[Input]

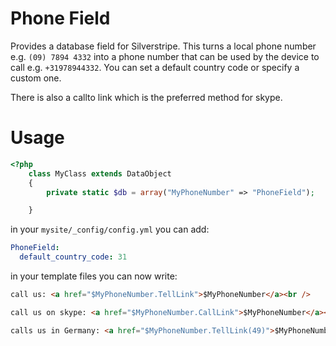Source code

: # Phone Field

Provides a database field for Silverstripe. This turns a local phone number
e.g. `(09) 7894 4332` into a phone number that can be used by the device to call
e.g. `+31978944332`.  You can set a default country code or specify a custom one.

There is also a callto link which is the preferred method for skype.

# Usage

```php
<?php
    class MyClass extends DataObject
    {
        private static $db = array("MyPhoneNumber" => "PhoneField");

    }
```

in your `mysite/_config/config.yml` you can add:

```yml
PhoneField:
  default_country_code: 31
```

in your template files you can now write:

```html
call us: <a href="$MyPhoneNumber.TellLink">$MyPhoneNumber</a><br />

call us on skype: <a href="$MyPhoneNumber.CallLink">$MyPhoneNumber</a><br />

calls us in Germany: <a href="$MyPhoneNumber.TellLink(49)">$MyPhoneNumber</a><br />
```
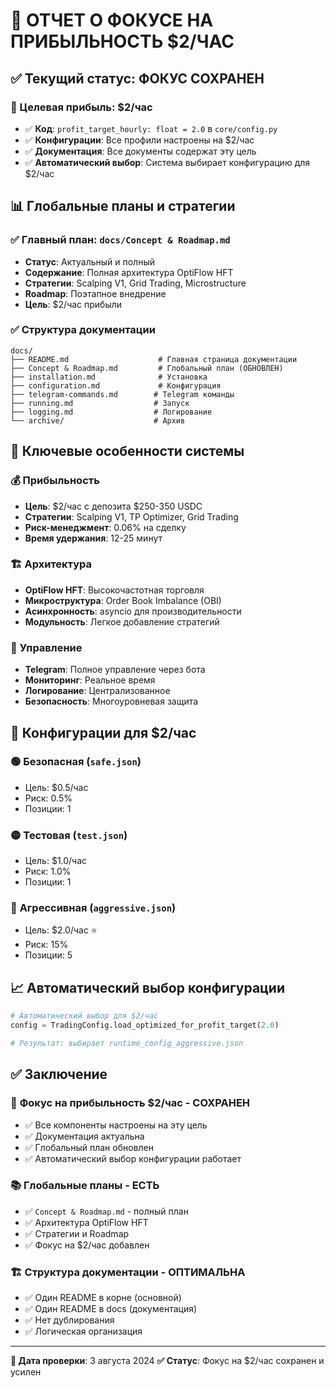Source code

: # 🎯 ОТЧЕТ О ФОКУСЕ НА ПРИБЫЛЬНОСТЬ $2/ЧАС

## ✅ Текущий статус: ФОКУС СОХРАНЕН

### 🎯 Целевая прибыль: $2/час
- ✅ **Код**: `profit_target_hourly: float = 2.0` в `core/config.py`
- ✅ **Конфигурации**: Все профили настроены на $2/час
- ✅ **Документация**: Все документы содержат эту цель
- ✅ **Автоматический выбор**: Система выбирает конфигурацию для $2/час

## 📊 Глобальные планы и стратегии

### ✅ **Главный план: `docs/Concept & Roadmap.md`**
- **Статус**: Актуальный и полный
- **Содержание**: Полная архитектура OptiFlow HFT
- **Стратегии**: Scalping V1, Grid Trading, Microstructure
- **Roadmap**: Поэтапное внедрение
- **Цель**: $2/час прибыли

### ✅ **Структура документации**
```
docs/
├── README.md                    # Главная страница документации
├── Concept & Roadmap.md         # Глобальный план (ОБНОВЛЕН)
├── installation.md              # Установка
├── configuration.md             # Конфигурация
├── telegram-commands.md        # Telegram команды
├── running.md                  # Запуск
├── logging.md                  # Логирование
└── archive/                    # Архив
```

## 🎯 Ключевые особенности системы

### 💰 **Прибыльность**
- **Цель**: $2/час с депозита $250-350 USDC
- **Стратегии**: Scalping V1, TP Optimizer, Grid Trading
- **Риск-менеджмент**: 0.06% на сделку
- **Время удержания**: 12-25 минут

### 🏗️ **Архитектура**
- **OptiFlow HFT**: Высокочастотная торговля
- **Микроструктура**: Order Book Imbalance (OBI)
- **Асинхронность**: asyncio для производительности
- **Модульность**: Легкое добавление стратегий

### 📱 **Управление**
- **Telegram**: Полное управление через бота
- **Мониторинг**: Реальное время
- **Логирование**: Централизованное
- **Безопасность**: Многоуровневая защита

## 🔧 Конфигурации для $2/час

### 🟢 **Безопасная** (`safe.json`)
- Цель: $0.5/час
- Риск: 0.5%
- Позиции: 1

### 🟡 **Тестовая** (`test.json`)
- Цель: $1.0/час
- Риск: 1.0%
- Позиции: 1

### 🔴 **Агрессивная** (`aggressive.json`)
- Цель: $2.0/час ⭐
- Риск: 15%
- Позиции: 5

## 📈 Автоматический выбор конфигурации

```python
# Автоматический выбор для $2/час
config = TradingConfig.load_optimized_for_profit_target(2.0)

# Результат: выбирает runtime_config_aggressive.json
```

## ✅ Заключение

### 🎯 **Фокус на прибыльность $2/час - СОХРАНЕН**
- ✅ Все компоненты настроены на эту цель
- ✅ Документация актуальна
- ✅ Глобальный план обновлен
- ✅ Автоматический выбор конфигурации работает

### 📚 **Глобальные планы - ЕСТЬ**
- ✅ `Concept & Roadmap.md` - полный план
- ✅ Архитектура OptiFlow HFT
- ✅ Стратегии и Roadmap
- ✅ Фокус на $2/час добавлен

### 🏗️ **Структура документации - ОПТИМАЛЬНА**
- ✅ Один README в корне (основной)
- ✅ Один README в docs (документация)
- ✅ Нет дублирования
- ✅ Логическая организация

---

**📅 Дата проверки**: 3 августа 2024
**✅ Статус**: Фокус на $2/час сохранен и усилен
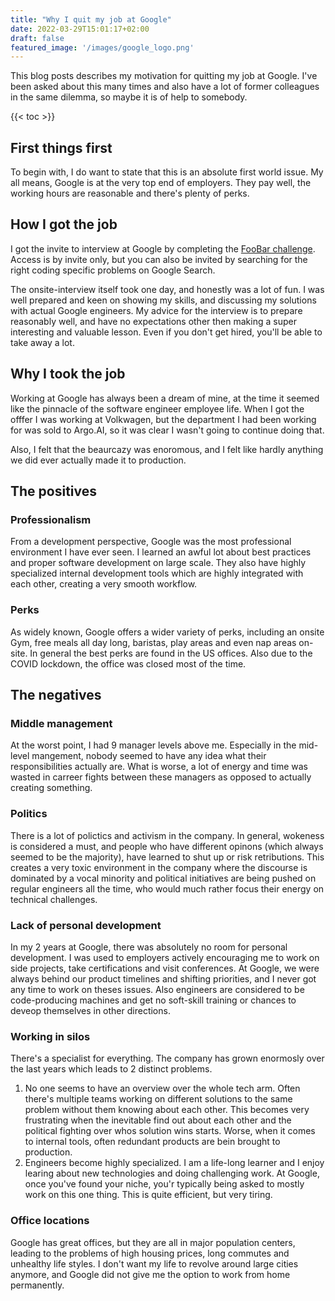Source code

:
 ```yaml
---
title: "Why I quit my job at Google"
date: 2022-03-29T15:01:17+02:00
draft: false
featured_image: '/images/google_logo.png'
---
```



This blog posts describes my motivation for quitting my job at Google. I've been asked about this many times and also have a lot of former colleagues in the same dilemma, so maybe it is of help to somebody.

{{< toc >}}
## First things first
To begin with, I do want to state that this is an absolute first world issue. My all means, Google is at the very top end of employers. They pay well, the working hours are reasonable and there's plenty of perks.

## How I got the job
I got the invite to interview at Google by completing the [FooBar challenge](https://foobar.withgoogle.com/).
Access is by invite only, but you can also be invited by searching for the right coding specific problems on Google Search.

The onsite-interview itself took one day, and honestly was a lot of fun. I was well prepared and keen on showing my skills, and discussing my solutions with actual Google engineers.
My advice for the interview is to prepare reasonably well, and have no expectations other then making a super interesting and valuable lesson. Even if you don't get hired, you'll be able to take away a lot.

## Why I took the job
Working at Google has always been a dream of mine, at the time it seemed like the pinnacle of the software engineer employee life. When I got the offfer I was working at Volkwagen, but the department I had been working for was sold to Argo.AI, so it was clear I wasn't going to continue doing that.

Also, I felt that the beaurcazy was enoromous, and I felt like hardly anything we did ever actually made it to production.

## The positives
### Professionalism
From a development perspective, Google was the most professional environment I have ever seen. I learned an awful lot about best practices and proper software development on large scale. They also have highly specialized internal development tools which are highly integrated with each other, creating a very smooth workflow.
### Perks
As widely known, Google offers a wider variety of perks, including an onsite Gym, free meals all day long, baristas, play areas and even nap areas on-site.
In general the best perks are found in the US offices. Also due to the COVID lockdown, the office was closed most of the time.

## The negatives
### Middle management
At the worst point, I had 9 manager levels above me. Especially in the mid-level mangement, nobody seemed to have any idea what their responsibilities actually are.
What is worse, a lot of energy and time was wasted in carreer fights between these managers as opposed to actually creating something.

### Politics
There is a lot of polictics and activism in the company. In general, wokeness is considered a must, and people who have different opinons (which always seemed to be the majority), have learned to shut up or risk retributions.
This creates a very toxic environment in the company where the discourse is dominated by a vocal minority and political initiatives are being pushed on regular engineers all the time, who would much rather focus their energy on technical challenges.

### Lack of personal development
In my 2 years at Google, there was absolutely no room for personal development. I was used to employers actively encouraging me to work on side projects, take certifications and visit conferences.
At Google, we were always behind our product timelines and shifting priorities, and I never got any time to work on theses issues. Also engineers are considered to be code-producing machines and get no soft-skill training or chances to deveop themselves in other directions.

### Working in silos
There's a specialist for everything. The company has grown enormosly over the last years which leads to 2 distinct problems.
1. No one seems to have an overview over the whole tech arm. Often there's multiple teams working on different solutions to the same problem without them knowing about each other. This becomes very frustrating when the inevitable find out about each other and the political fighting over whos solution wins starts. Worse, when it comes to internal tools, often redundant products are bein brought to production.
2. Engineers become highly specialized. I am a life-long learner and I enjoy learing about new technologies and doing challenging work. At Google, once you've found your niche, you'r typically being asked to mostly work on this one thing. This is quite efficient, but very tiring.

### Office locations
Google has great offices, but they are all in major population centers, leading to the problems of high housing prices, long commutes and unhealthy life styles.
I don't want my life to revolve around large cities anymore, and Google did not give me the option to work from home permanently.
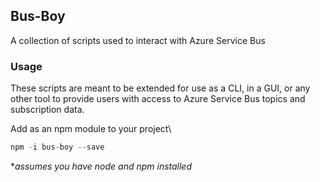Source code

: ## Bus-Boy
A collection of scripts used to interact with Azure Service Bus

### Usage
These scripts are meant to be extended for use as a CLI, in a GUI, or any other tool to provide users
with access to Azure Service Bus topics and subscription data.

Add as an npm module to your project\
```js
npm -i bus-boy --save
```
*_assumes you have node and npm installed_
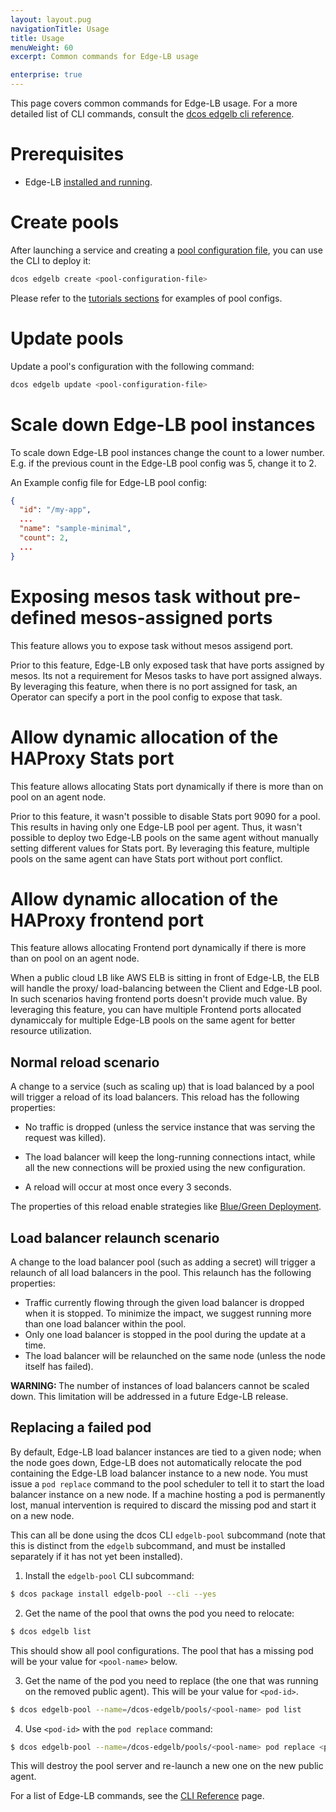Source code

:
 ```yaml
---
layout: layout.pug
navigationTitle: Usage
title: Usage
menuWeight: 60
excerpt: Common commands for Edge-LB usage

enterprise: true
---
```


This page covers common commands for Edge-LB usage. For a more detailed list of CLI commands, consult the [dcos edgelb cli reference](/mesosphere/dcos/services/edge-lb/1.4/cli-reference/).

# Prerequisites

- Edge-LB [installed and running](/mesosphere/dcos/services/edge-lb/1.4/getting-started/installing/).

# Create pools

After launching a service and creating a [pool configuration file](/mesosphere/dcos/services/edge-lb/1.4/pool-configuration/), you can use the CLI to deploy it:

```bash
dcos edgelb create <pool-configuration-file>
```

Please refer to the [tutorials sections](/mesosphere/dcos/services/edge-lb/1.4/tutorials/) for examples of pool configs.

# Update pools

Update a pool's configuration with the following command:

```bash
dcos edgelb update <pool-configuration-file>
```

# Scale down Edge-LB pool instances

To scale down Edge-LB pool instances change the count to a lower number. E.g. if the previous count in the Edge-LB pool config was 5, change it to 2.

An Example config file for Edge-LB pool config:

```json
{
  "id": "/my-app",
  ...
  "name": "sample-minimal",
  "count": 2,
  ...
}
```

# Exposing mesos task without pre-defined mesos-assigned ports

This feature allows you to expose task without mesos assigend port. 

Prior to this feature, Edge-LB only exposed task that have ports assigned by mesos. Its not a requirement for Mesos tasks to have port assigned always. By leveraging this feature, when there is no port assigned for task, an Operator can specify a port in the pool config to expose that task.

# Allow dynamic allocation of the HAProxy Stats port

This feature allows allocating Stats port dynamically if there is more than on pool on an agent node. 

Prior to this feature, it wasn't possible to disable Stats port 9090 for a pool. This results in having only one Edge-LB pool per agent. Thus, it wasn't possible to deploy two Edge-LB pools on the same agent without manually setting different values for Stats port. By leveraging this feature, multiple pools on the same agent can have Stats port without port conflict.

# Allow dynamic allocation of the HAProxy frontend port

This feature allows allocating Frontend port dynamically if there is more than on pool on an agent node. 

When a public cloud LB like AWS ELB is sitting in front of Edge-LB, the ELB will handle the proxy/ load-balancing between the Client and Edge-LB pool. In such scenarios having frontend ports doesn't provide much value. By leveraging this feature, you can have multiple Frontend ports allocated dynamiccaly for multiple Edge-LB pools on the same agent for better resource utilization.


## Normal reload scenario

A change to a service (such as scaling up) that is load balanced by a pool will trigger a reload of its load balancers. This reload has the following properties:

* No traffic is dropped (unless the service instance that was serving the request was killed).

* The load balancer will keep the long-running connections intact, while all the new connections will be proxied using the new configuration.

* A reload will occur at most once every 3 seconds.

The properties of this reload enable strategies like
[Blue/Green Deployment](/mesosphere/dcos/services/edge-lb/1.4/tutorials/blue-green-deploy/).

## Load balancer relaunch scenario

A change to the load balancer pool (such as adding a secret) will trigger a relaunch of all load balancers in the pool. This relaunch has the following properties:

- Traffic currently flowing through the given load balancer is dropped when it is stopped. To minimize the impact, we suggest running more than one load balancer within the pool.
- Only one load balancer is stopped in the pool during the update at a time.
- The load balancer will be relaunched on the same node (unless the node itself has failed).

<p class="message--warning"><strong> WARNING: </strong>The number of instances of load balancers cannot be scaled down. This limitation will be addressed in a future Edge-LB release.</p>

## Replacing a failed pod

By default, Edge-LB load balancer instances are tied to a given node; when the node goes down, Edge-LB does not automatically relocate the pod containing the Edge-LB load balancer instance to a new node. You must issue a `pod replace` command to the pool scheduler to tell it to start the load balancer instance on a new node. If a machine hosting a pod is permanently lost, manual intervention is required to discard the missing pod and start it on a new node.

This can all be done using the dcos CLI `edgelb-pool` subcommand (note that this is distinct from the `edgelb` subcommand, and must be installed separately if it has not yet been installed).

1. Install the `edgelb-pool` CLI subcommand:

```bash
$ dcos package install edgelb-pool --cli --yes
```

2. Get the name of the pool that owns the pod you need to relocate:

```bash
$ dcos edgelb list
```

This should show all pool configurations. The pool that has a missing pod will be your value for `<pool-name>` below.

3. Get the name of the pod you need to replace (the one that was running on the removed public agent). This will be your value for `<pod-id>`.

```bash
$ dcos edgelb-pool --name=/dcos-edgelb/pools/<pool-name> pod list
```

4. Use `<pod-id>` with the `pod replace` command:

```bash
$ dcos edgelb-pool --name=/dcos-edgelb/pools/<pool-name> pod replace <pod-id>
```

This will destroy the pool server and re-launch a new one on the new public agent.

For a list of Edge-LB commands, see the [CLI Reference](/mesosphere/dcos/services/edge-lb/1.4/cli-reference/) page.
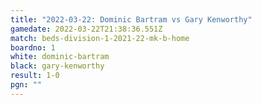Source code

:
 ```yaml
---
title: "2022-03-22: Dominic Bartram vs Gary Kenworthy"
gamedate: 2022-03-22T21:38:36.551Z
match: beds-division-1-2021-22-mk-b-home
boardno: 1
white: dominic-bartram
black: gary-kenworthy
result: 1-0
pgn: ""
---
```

[What the exercise asks] From the listing above, pick out each line where the word "планы" appears.

[Answer section]
## 📊 Глобальные планы и стратегии
### 📚 **Глобальные планы - ЕСТЬ**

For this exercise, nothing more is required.